For me, the process was simple: I entered my information and began a waiting game. 34 days later, on Oct. 2, I received my file through Penn’s secured sharing website. The file contained a copy of my Common App, followed by my final high school transcript. The first page, though, held all the new content from the admissions office.
The top of the page said my name, College of Arts and Sciences, 2023 regular decision, and admit. Then, in addition to my senior year course load and my ACT score, there were Penn’s four numeric ratings. The academic index rating aggregates applicants’ GPA and test scores, and was measured out of 240. Following that were the POK (pursuit of knowledge), C (contribution), and P (purpose) ratings, which were all scored out of 6. These metrics were new for the Class of 2027, after Dean of Admissions Whitney Soule made some adjustments to the application.
Files also included a list of indicators, including "Legacy" and "First Generation," among others. With your file, Penn Admissions also provided a document that explained each metric in more detail.
All Penn students should take five minutes and submit a FERPA request. So far, everyone else that I’ve introduced the process to have been excited to fill out the online form. For students, the process of applying to college was mentally and emotionally taxing. Many still care about the work that got them accepted into a prestigious college. Just being curious to understand college admission decisions motivates students to look into their records.
Coming to Penn, I knew I wanted access to my file. So, during NSO, I made it a point to visit the admissions office’s visitor center to inquire about my request. The students working there provided me with the request link, but they also told me that “it would just give [me] numbers” and that “there was no real point” in submitting the request.

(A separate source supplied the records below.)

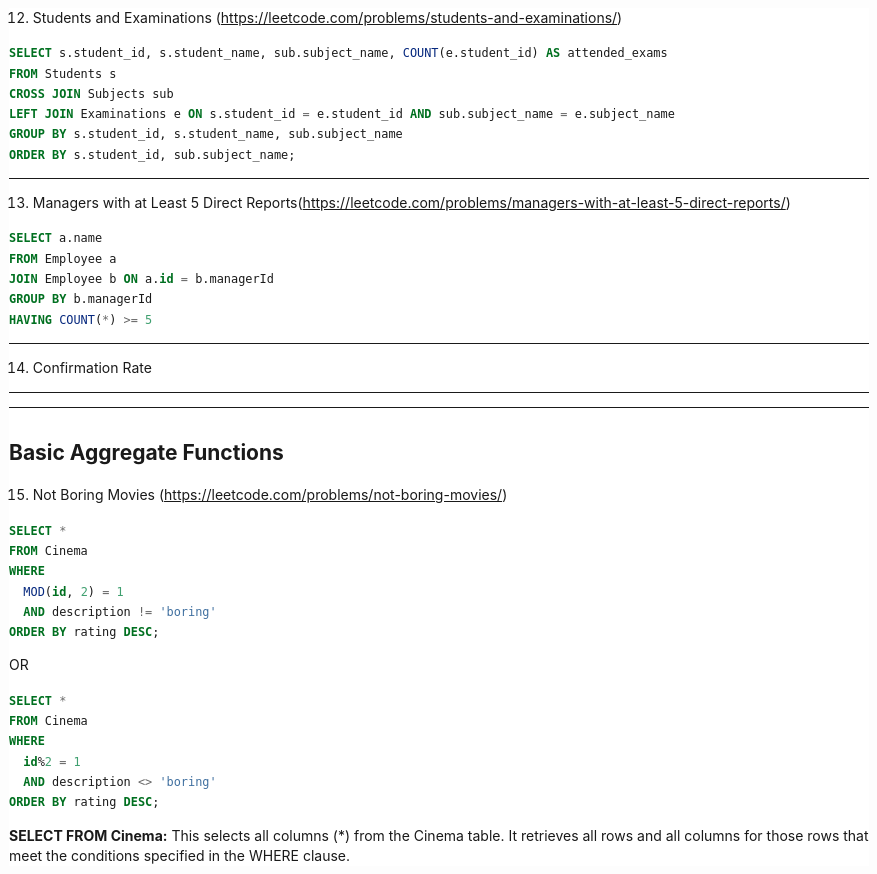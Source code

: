 
12. Students and Examinations (https://leetcode.com/problems/students-and-examinations/)
```sql
SELECT s.student_id, s.student_name, sub.subject_name, COUNT(e.student_id) AS attended_exams
FROM Students s
CROSS JOIN Subjects sub
LEFT JOIN Examinations e ON s.student_id = e.student_id AND sub.subject_name = e.subject_name
GROUP BY s.student_id, s.student_name, sub.subject_name
ORDER BY s.student_id, sub.subject_name;
```

---

13. Managers with at Least 5 Direct Reports(https://leetcode.com/problems/managers-with-at-least-5-direct-reports/)

```sql
SELECT a.name
FROM Employee a
JOIN Employee b ON a.id = b.managerId
GROUP BY b.managerId
HAVING COUNT(*) >= 5
```

---
14. Confirmation Rate


---
---
## Basic Aggregate Functions

15. Not Boring Movies (https://leetcode.com/problems/not-boring-movies/)
```sql
SELECT *
FROM Cinema
WHERE
  MOD(id, 2) = 1
  AND description != 'boring'
ORDER BY rating DESC;
```

OR

```sql
SELECT *
FROM Cinema
WHERE
  id%2 = 1
  AND description <> 'boring'
ORDER BY rating DESC;
```

**SELECT FROM Cinema:** This selects all columns (*) from the Cinema table. It retrieves all rows and all columns for those rows that meet the conditions specified in the WHERE clause.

Their statements made me significantly more curious to read what Penn had to say.
As you may have observed by now, I wasn’t provided much qualitative feedback. For the most part, that was completely intentional. After FERPA requests became a popularized practice, Penn Admissions began to purposely limit most of their notes in an effort to maintain mystery around their process.

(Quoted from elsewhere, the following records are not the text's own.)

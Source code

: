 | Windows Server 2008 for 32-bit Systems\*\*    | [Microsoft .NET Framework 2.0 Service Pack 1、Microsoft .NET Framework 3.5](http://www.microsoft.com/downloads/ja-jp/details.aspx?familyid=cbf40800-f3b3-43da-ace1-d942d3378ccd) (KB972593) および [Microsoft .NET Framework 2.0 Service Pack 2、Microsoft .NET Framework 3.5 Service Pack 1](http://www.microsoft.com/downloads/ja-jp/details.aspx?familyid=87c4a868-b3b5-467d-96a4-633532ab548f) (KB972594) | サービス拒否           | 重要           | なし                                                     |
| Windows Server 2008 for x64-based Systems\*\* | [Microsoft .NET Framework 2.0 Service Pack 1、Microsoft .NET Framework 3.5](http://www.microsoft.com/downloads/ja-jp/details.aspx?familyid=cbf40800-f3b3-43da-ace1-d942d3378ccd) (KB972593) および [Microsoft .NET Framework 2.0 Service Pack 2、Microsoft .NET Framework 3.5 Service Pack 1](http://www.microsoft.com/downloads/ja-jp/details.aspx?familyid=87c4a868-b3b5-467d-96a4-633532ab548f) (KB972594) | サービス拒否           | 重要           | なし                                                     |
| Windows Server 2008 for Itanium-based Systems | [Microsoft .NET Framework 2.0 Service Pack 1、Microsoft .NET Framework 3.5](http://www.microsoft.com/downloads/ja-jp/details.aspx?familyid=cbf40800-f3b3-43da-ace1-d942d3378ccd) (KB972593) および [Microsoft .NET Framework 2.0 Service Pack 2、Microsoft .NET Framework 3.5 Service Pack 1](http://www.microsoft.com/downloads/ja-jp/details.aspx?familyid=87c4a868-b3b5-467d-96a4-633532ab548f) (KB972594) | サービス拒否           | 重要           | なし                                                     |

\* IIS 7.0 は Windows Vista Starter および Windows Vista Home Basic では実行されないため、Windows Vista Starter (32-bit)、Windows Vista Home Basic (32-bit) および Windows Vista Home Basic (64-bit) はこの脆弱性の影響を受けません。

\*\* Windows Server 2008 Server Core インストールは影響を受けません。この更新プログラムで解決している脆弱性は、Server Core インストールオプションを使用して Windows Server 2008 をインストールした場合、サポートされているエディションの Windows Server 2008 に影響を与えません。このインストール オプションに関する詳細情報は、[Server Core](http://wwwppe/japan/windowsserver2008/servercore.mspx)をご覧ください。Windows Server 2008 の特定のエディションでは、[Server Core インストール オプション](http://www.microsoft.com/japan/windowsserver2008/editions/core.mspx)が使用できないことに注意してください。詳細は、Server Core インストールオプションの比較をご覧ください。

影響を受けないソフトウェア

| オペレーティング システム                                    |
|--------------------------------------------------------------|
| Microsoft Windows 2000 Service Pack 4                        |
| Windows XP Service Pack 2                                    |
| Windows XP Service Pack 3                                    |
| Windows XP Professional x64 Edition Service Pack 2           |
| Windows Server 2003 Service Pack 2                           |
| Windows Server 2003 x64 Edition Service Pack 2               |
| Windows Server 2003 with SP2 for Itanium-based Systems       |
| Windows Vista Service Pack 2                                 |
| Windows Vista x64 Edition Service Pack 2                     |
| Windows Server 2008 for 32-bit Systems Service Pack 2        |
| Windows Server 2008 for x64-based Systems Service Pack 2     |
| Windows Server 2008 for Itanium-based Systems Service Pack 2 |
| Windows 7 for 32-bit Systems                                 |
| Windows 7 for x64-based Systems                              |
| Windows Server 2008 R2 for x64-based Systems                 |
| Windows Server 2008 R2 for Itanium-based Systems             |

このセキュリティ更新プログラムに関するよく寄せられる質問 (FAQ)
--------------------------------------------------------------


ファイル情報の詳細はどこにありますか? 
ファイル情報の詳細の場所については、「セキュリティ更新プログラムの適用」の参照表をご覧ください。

There was some truth to the students' advice. In hindsight, written feedback would have been nice. However, I do not regret reading my file. After going through the process myself, I can confidently say that it’s worthwhile.
Finding the information is easy. After a short online form, students really can learn so much. The action also reminds our admissions team that their actions impact the way our campus operates. Their decisions alter people’s lives. Many of us dedicated years of hard work to prepare our applications to Penn, and we deserve transparency from our university.
Some students neglect to look at their files in fear that they’d find low ratings. But, no matter what your file says, remember that you were given a place at Penn for a reason. The numeric rating system isn’t even a metric that admissions officers use to make ultimate decisions; rather, they are a simple way to make notes about an applicant.
Even if you have little interest in the admissions process, I still urge you to submit the form. At the very least, sending a FERPA request conveys a strong message to the admissions office: the information in an application is meaningful and tied to a real, living person.